Le directeur de la CIA, John Brennan, a déclaré que la conférence de presse qui a suivi le sommet a montré que Trump a dépassé "le seuil des hauts crimes et délits". Ce n'était rien de moins que de la trahison. Non seulement les commentaires de Trump étaient imbéciles, mais Trump est entièrement dans la poche de Poutine."

 

En d'autres termes, le parti démocrate, le complexe militaire/sécuritaire américain et les médias américains ont considéré la rencontre de Trump avec Poutine comme un acte de trahison.  Peu importe si quelque chose de bon s'est produit lors du sommet Trump/Poutine, les presstitués des médias, les démocrates et la CIA ont contrôlé le récit.

 

La question qui se pose à nous est la suivante :  Si c'était une trahison pour Trump de rencontrer Poutine, pourquoi est-il permis à Biden de rencontrer Poutine ?

 

La réponse est peut-être que le sommet Biden/Poutine est un piège de propagande pour le Kremlin.  Tout comme le Kremlin est tombé dans un piège de propagande lorsqu'il a autorisé Navalny à porter sa plainte empoisonnée en Allemagne, le Kremlin pourrait répéter cette folie en acceptant la rencontre avec Biden.

 

Nous savons, grâce aux rapports sur la réunion de Lavrov et du secrétaire d'État américain avant le sommet, que l'ordre du jour de Biden est une liste d'accusations contre la Russie.  En d'autres termes, l'intention de Biden est de demander des comptes à Poutine.  Il est évident qu'aucune amélioration des relations ne peut résulter d'une telle rencontre, à moins que Poutine n'avoue les accusations et ne promette de mieux se comporter à l'avenir.  Sinon, le discours de Washington sera que le sommet a été un échec en raison du caractère déraisonnable de Poutine.  Poutine n'a pas accepté d'arrêter d'empoisonner les gens. Poutine ne serait pas d'accord pour arrêter d'envahir des pays. Poutine ne serait pas d'accord pour arrêter d'interférer dans les élections.  Poutine n'accepterait pas d'arrêter les cyberattaques.

 

En d'autres termes, Washington utilisera le sommet pour réaffirmer le statut de la Russie de Poutine en tant qu'"ennemi public américain n°1".  Il est presque certain que ce sera le résultat.
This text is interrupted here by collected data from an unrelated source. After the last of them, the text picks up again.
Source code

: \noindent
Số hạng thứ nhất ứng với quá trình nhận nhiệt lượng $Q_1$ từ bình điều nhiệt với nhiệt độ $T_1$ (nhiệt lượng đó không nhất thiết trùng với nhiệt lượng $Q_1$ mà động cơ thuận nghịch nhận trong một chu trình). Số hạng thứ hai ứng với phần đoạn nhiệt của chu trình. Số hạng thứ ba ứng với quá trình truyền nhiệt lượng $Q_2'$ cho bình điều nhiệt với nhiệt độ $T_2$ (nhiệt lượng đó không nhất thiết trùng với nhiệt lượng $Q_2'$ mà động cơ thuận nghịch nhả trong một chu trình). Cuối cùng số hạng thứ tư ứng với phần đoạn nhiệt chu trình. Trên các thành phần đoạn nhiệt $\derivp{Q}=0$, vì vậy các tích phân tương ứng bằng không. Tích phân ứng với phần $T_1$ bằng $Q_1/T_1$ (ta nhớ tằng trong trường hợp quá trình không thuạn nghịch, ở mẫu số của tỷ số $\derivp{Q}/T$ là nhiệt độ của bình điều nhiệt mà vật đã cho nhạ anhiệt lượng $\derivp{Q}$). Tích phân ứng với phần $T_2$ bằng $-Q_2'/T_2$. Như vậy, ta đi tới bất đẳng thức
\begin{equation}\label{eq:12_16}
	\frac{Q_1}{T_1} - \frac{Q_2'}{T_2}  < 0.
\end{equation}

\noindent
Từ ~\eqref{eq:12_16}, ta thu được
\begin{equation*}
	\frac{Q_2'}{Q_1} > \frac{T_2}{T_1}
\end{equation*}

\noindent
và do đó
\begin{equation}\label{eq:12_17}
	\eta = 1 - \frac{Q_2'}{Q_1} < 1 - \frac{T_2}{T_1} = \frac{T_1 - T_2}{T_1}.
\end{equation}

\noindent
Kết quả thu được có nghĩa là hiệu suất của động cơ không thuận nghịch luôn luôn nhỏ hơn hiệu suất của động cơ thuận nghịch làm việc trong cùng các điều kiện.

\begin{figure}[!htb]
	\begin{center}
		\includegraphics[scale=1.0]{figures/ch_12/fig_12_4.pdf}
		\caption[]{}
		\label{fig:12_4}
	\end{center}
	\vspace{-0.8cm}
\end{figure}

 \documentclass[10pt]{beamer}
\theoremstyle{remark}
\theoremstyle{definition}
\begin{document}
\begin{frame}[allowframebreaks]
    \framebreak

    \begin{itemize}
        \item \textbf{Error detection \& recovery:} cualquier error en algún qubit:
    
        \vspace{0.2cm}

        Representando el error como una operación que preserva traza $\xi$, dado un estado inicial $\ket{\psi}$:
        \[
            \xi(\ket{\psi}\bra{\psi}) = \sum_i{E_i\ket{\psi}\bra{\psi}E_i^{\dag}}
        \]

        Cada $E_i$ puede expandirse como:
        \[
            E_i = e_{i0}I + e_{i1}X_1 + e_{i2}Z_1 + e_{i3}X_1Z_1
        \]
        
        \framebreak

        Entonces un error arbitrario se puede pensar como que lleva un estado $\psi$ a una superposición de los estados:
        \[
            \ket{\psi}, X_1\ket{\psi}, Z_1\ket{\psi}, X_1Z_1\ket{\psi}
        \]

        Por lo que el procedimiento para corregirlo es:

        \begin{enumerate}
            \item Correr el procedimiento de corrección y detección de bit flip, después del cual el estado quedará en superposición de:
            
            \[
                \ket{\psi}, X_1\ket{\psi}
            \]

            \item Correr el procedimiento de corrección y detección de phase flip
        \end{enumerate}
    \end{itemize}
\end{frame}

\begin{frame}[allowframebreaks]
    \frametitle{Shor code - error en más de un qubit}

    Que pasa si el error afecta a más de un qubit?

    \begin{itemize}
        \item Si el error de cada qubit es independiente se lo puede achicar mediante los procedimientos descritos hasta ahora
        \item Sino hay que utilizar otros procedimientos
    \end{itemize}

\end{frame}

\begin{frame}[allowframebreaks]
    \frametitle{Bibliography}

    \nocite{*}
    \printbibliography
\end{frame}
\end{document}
Washington utilise le désir des Russes d'être acceptés par l'Occident pour attirer un Kremlin imprudent dans un piège de propagande.

 

Le régime de Biden est composé d'idéologues et constitue probablement le gouvernement le moins professionnel de l'histoire des États-Unis.  Mais le professionnalisme n'a rien à voir avec cela.  Biden a beaucoup des mêmes personnes - Victoria Nuland par exemple - qui ont organisé la "révolution Maidan" et installé en Ukraine un gouvernement hostile à Moscou.  Malgré les efforts diplomatiques du Kremlin dans l'Union européenne, le Parlement européen a récemment voté en faveur d'un changement de régime en Russie.  Avec un tel degré d'hostilité occidentale à l'égard de la Russie, comment le Kremlin peut-il espérer un quelconque résultat positif d'un sommet?

 

Le Kremlin n'a pas compris que la Russie vaut bien plus pour Washington en tant qu'ennemi qu'en tant qu'ami.  La "menace russe" est à la base du budget annuel de mille milliards de dollars du complexe militaro-sécuritaire américain et du pouvoir qui va avec cette somme énorme.  Sans la "menace russe", quelle est la justification de ce budget ?

 

La "menace russe" permet également à l'Europe occidentale et à l'OTAN de s'aligner sur la politique américaine.  S'il n'y a pas de menace russe, quel est l'intérêt de l'OTAN ?  Qu'est-ce qui empêcherait les pays européens d'avoir des politiques étrangères indépendantes, contribuant ainsi à un monde multipolaire ?  L'intérêt de Biden est d'accroître, et non de réduire, les tensions avec la Russie. Rappelons que la CIA, le FBI, les démocrates et les médias américains ont orchestré le "Russiagate" afin d'empêcher Trump de normaliser ses relations avec la Russie.  Il n'y a aucune raison de croire que Biden sera autorisé à faire ce que Trump s'est vu interdire de faire.

 

Traduit de l’américain par Le Rouge et le Blanc avec DeepL

Lire la suite

Paul Craig Roberts: Sans vérité, il n'y a pas de liberté (1er juin 2021)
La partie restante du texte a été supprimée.